[Items from a data source]
----

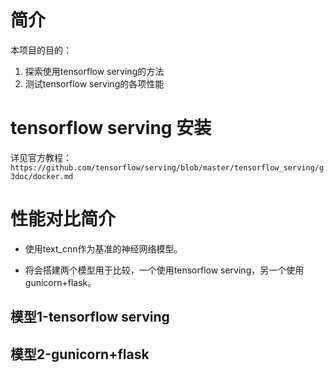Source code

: # 简介

本项目的目的：

1. 探索使用tensorflow serving的方法
2. 测试tensorflow serving的各项性能

# tensorflow serving 安装

详见官方教程：`https://github.com/tensorflow/serving/blob/master/tensorflow_serving/g3doc/docker.md`

# 性能对比简介

* 使用text_cnn作为基准的神经网络模型。

* 将会搭建两个模型用于比较，一个使用tensorflow serving，另一个使用gunicorn+flask。

## 模型1-tensorflow serving

## 模型2-gunicorn+flask

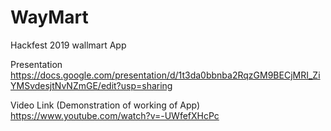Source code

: # WayMart
Hackfest 2019 wallmart App

Presentation
https://docs.google.com/presentation/d/1t3da0bbnba2RqzGM9BECjMRI_ZiYMSvdesjtNvNZmGE/edit?usp=sharing

Video Link (Demonstration of working of App)
https://www.youtube.com/watch?v=-UWfefXHcPc
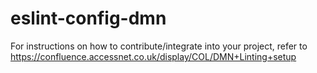 # eslint-config-dmn

For instructions on how to contribute/integrate into your project, refer to https://confluence.accessnet.co.uk/display/COL/DMN+Linting+setup
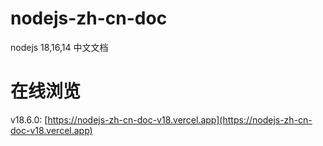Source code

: # nodejs-zh-cn-doc

nodejs 18,16,14 中文文档

# 在线浏览

v18.6.0: [https://nodejs-zh-cn-doc-v18.vercel.app](https://nodejs-zh-cn-doc-v18.vercel.app)
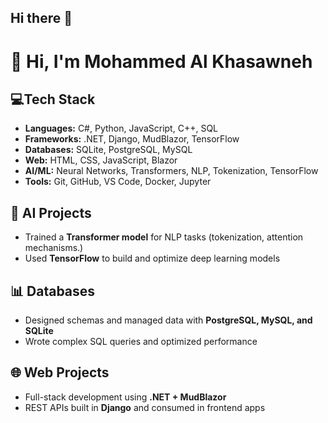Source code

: ## Hi there 👋

<!--
**MEKH1/MEKH1** is a ✨ _special_ ✨ repository because its `README.md` (this file) appears on your GitHub profile.

Here are some ideas to get you started:

- 🔭 I’m currently working on ...
- 🌱 I’m currently learning ...
- 👯 I’m looking to collaborate on ...
- 🤔 I’m looking for help with ...
- 💬 Ask me about ...
- 📫 How to reach me: ...
- 😄 Pronouns: ...
- ⚡ Fun fact: ...
-->

# 👋 Hi, I'm Mohammed Al Khasawneh

## 💻Tech Stack

- **Languages:**  C#, Python, JavaScript, C++, SQL
- **Frameworks:** .NET, Django, MudBlazor, TensorFlow
- **Databases:** SQLite, PostgreSQL, MySQL
- **Web:** HTML, CSS, JavaScript, Blazor
- **AI/ML:** Neural Networks, Transformers, NLP, Tokenization, TensorFlow
- **Tools:** Git, GitHub, VS Code, Docker, Jupyter

## 🧠 AI Projects
- Trained a **Transformer model** for NLP tasks (tokenization, attention mechanisms.)
- Used **TensorFlow** to build and optimize deep learning models

## 📊 Databases
- Designed schemas and managed data with **PostgreSQL, MySQL, and SQLite**
- Wrote complex SQL queries and optimized performance

## 🌐 Web Projects
- Full-stack development using **.NET + MudBlazor**
- REST APIs built in **Django** and consumed in frontend apps
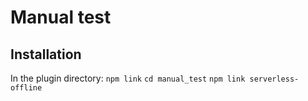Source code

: # Manual test

## Installation

In the plugin directory:
`npm link`
`cd manual_test`
`npm link serverless-offline`

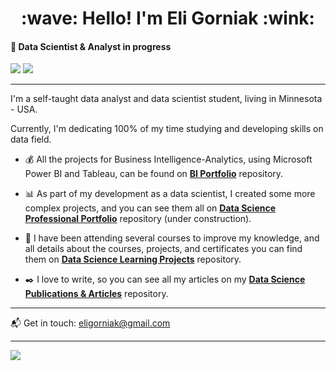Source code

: <h1 align="center">
  :wave: Hello! I'm Eli Gorniak :wink:
</h1>

#### :rocket: Data Scientist & Analyst in progress

<a href="https://medium.com/in-data-we-trust"><img src="https://img.shields.io/badge/medium-FF5722?.svg?&style=for-the-badge&logo=medium&logoColor=white" ></a>
<a href="https://www.linkedin.com/in/elianice-gorniak"><img src="https://img.shields.io/badge/linkedin-%230077B5.svg?&style=for-the-badge&logo=linkedin&logoColor=white" /><a/>

---
I'm a self-taught data analyst and data scientist student, living in Minnesota - USA.

Currently, I'm dedicating 100% of my time studying and developing skills on data field.
  
- :moneybag: All the projects for Business Intelligence-Analytics, using Microsoft Power BI and Tableau, can be found on [**BI Portfolio**](https://github.com/EliGorniak/Business_Intelligence_Analytics_PowerBI_Portfolio) repository.

- :bar_chart: As part of my development as a data scientist, I created some more complex projects, and you can see them all on [**Data Science Professional Portfolio**](https://github.com/EliGorniak/Data_Science_Professional_Portfolio) repository (under construction).

- :rocket: I have been attending several courses to improve my knowledge, and all details about the courses, projects, and certificates you can find them on [**Data Science Learning Projects**](https://github.com/EliGorniak/Data_Science_Learning_Projects) repository.

- :black_nib: I love to write, so you can see all my articles on my [**Data Science Publications & Articles**](https://github.com/EliGorniak/Data_Science_Publications_Articles) repository.

---
:mailbox_with_mail: Get in touch: eligorniak@gmail.com
  

---
![](https://estruyf-github.azurewebsites.net/api/VisitorHit?user=eligorniak&repo=EliGorniak&countColorcountColor&countColor=%237B1E7A)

----

--- About this exercise ---
From the first line to the last, copy the records above exactly and drop any pictures.

--- Output of the exercise ---
Source code

: # 简介

本项目的目的：

1. 探索使用tensorflow serving的方法
2. 测试tensorflow serving的各项性能

# tensorflow serving 安装

详见官方教程：`https://github.com/tensorflow/serving/blob/master/tensorflow_serving/g3doc/docker.md`

# 性能对比简介

* 使用text_cnn作为基准的神经网络模型。

* 将会搭建两个模型用于比较，一个使用tensorflow serving，另一个使用gunicorn+flask。

## 模型1-tensorflow serving

## 模型2-gunicorn+flask

Source code

: # WayMart
Hackfest 2019 wallmart App

Presentation
https://docs.google.com/presentation/d/1t3da0bbnba2RqzGM9BECjMRI_ZiYMSvdesjtNvNZmGE/edit?usp=sharing

Video Link (Demonstration of working of App)
https://www.youtube.com/watch?v=-UWfefXHcPc
 # eslint-config-dmn

For instructions on how to contribute/integrate into your project, refer to https://confluence.accessnet.co.uk/display/COL/DMN+Linting+setup
Source code

: # nodejs-zh-cn-doc

nodejs 18,16,14 中文文档

# 在线浏览

v18.6.0: [https://nodejs-zh-cn-doc-v18.vercel.app](https://nodejs-zh-cn-doc-v18.vercel.app)
Source code

: ## Hi there 👋

<!--
**MEKH1/MEKH1** is a ✨ _special_ ✨ repository because its `README.md` (this file) appears on your GitHub profile.

Here are some ideas to get you started:

- 🔭 I’m currently working on ...
- 🌱 I’m currently learning ...
- 👯 I’m looking to collaborate on ...
- 🤔 I’m looking for help with ...
- 💬 Ask me about ...
- 📫 How to reach me: ...
- 😄 Pronouns: ...
- ⚡ Fun fact: ...
-->

# 👋 Hi, I'm Mohammed Al Khasawneh

## 💻Tech Stack

- **Languages:**  C#, Python, JavaScript, C++, SQL
- **Frameworks:** .NET, Django, MudBlazor, TensorFlow
- **Databases:** SQLite, PostgreSQL, MySQL
- **Web:** HTML, CSS, JavaScript, Blazor
- **AI/ML:** Neural Networks, Transformers, NLP, Tokenization, TensorFlow
- **Tools:** Git, GitHub, VS Code, Docker, Jupyter

## 🧠 AI Projects
- Trained a **Transformer model** for NLP tasks (tokenization, attention mechanisms.)
- Used **TensorFlow** to build and optimize deep learning models

## 📊 Databases
- Designed schemas and managed data with **PostgreSQL, MySQL, and SQLite**
- Wrote complex SQL queries and optimized performance

## 🌐 Web Projects
- Full-stack development using **.NET + MudBlazor**
- REST APIs built in **Django** and consumed in frontend apps
Source code

: # Manual test

## Installation

In the plugin directory:
`npm link`
`cd manual_test`
`npm link serverless-offline`

Source code

: <h1 align="center">
  :wave: Hello! I'm Eli Gorniak :wink:
</h1>

#### :rocket: Data Scientist & Analyst in progress

<a href="https://medium.com/in-data-we-trust"><img src="https://img.shields.io/badge/medium-FF5722?.svg?&style=for-the-badge&logo=medium&logoColor=white" ></a>
<a href="https://www.linkedin.com/in/elianice-gorniak"><img src="https://img.shields.io/badge/linkedin-%230077B5.svg?&style=for-the-badge&logo=linkedin&logoColor=white" /><a/>

---
I'm a self-taught data analyst and data scientist student, living in Minnesota - USA.

Currently, I'm dedicating 100% of my time studying and developing skills on data field.
  
- :moneybag: All the projects for Business Intelligence-Analytics, using Microsoft Power BI and Tableau, can be found on [**BI Portfolio**](https://github.com/EliGorniak/Business_Intelligence_Analytics_PowerBI_Portfolio) repository.

- :bar_chart: As part of my development as a data scientist, I created some more complex projects, and you can see them all on [**Data Science Professional Portfolio**](https://github.com/EliGorniak/Data_Science_Professional_Portfolio) repository (under construction).

- :rocket: I have been attending several courses to improve my knowledge, and all details about the courses, projects, and certificates you can find them on [**Data Science Learning Projects**](https://github.com/EliGorniak/Data_Science_Learning_Projects) repository.

- :black_nib: I love to write, so you can see all my articles on my [**Data Science Publications & Articles**](https://github.com/EliGorniak/Data_Science_Publications_Articles) repository.

---
:mailbox_with_mail: Get in touch: eligorniak@gmail.com
  

---
![](https://estruyf-github.azurewebsites.net/api/VisitorHit?user=eligorniak&repo=EliGorniak&countColorcountColor&countColor=%237B1E7A)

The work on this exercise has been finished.